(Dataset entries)
————————

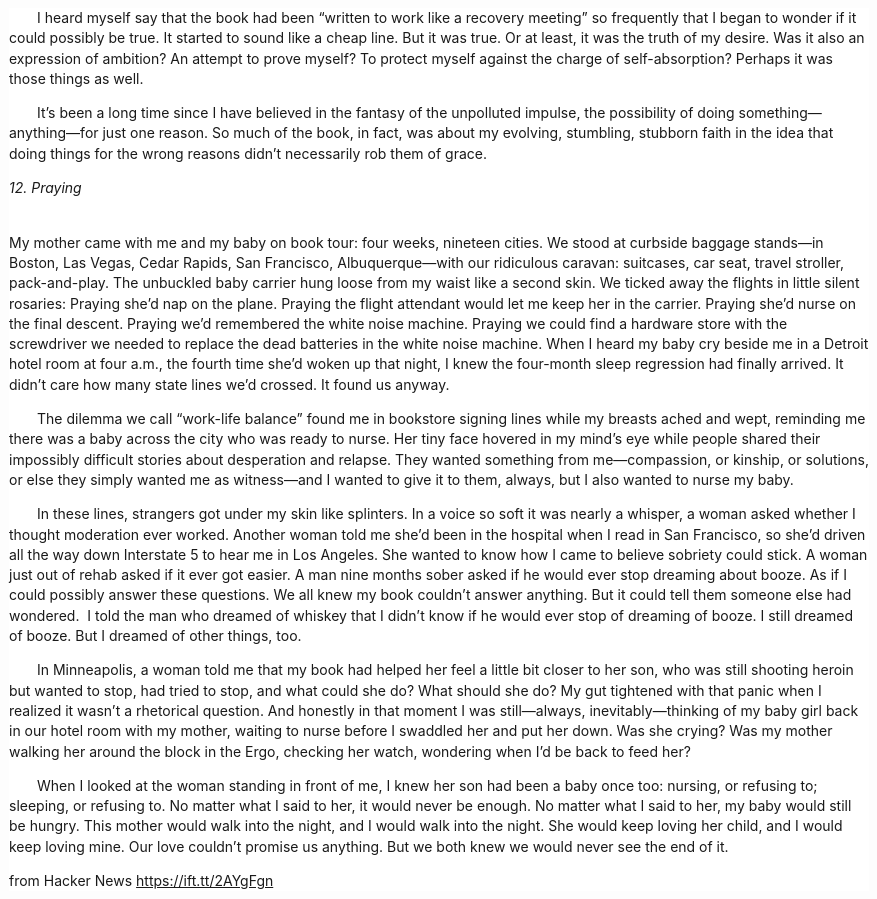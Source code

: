   I heard myself say that the book had been “written to work like a recovery meeting” so frequently that I began to wonder if it could possibly be true. It started to sound like a cheap line. But it was true. Or at least, it was the truth of my desire. Was it also an expression of ambition? An attempt to prove myself? To protect myself against the charge of self-absorption? Perhaps it was those things as well.

  It’s been a long time since I have believed in the fantasy of the unpolluted impulse, the possibility of doing something—anything—for just one reason. So much of the book, in fact, was about my evolving, stumbling, stubborn faith in the idea that doing things for the wrong reasons didn’t necessarily rob them of grace.

_12\. Praying_

   
My mother came with me and my baby on book tour: four weeks, nineteen cities. We stood at curbside baggage stands—in Boston, Las Vegas, Cedar Rapids, San Francisco, Albuquerque—with our ridiculous caravan: suitcases, car seat, travel stroller, pack-and-play. The unbuckled baby carrier hung loose from my waist like a second skin. We ticked away the flights in little silent rosaries: Praying she’d nap on the plane. Praying the flight attendant would let me keep her in the carrier. Praying she’d nurse on the final descent. Praying we’d remembered the white noise machine. Praying we could find a hardware store with the screwdriver we needed to replace the dead batteries in the white noise machine. When I heard my baby cry beside me in a Detroit hotel room at four a.m., the fourth time she’d woken up that night, I knew the four-month sleep regression had finally arrived. It didn’t care how many state lines we’d crossed. It found us anyway.

  The dilemma we call “work-life balance” found me in bookstore signing lines while my breasts ached and wept, reminding me there was a baby across the city who was ready to nurse. Her tiny face hovered in my mind’s eye while people shared their impossibly difficult stories about desperation and relapse. They wanted something from me—compassion, or kinship, or solutions, or else they simply wanted me as witness—and I wanted to give it to them, always, but I also wanted to nurse my baby.

  In these lines, strangers got under my skin like splinters. In a voice so soft it was nearly a whisper, a woman asked whether I thought moderation ever worked. Another woman told me she’d been in the hospital when I read in San Francisco, so she’d driven all the way down Interstate 5 to hear me in Los Angeles. She wanted to know how I came to believe sobriety could stick. A woman just out of rehab asked if it ever got easier. A man nine months sober asked if he would ever stop dreaming about booze. As if I could possibly answer these questions. We all knew my book couldn’t answer anything. But it could tell them someone else had wondered.  I told the man who dreamed of whiskey that I didn’t know if he would ever stop of dreaming of booze. I still dreamed of booze. But I dreamed of other things, too.

  In Minneapolis, a woman told me that my book had helped her feel a little bit closer to her son, who was still shooting heroin but wanted to stop, had tried to stop, and what could she do? What should she do? My gut tightened with that panic when I realized it wasn’t a rhetorical question. And honestly in that moment I was still—always, inevitably—thinking of my baby girl back in our hotel room with my mother, waiting to nurse before I swaddled her and put her down. Was she crying? Was my mother walking her around the block in the Ergo, checking her watch, wondering when I’d be back to feed her?

  When I looked at the woman standing in front of me, I knew her son had been a baby once too: nursing, or refusing to; sleeping, or refusing to. No matter what I said to her, it would never be enough. No matter what I said to her, my baby would still be hungry. This mother would walk into the night, and I would walk into the night. She would keep loving her child, and I would keep loving mine. Our love couldn’t promise us anything. But we both knew we would never see the end of it.

  

  
  
from Hacker News https://ift.tt/2AYgFgn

————————

Required work → Only the text of the records above is to be reproduced, exactly as given; the pictures are dropped.

Solution below →
Source code

:   I heard myself say that the book had been “written to work like a recovery meeting” so frequently that I began to wonder if it could possibly be true. It started to sound like a cheap line. But it was true. Or at least, it was the truth of my desire. Was it also an expression of ambition? An attempt to prove myself? To protect myself against the charge of self-absorption? Perhaps it was those things as well.

  It’s been a long time since I have believed in the fantasy of the unpolluted impulse, the possibility of doing something—anything—for just one reason. So much of the book, in fact, was about my evolving, stumbling, stubborn faith in the idea that doing things for the wrong reasons didn’t necessarily rob them of grace.

_12\. Praying_

   
My mother came with me and my baby on book tour: four weeks, nineteen cities. We stood at curbside baggage stands—in Boston, Las Vegas, Cedar Rapids, San Francisco, Albuquerque—with our ridiculous caravan: suitcases, car seat, travel stroller, pack-and-play. The unbuckled baby carrier hung loose from my waist like a second skin. We ticked away the flights in little silent rosaries: Praying she’d nap on the plane. Praying the flight attendant would let me keep her in the carrier. Praying she’d nurse on the final descent. Praying we’d remembered the white noise machine. Praying we could find a hardware store with the screwdriver we needed to replace the dead batteries in the white noise machine. When I heard my baby cry beside me in a Detroit hotel room at four a.m., the fourth time she’d woken up that night, I knew the four-month sleep regression had finally arrived. It didn’t care how many state lines we’d crossed. It found us anyway.

  The dilemma we call “work-life balance” found me in bookstore signing lines while my breasts ached and wept, reminding me there was a baby across the city who was ready to nurse. Her tiny face hovered in my mind’s eye while people shared their impossibly difficult stories about desperation and relapse. They wanted something from me—compassion, or kinship, or solutions, or else they simply wanted me as witness—and I wanted to give it to them, always, but I also wanted to nurse my baby.

  In these lines, strangers got under my skin like splinters. In a voice so soft it was nearly a whisper, a woman asked whether I thought moderation ever worked. Another woman told me she’d been in the hospital when I read in San Francisco, so she’d driven all the way down Interstate 5 to hear me in Los Angeles. She wanted to know how I came to believe sobriety could stick. A woman just out of rehab asked if it ever got easier. A man nine months sober asked if he would ever stop dreaming about booze. As if I could possibly answer these questions. We all knew my book couldn’t answer anything. But it could tell them someone else had wondered.  I told the man who dreamed of whiskey that I didn’t know if he would ever stop of dreaming of booze. I still dreamed of booze. But I dreamed of other things, too.

  In Minneapolis, a woman told me that my book had helped her feel a little bit closer to her son, who was still shooting heroin but wanted to stop, had tried to stop, and what could she do? What should she do? My gut tightened with that panic when I realized it wasn’t a rhetorical question. And honestly in that moment I was still—always, inevitably—thinking of my baby girl back in our hotel room with my mother, waiting to nurse before I swaddled her and put her down. Was she crying? Was my mother walking her around the block in the Ergo, checking her watch, wondering when I’d be back to feed her?

  When I looked at the woman standing in front of me, I knew her son had been a baby once too: nursing, or refusing to; sleeping, or refusing to. No matter what I said to her, it would never be enough. No matter what I said to her, my baby would still be hungry. This mother would walk into the night, and I would walk into the night. She would keep loving her child, and I would keep loving mine. Our love couldn’t promise us anything. But we both knew we would never see the end of it.

  

  
  
from Hacker News https://ift.tt/2AYgFgn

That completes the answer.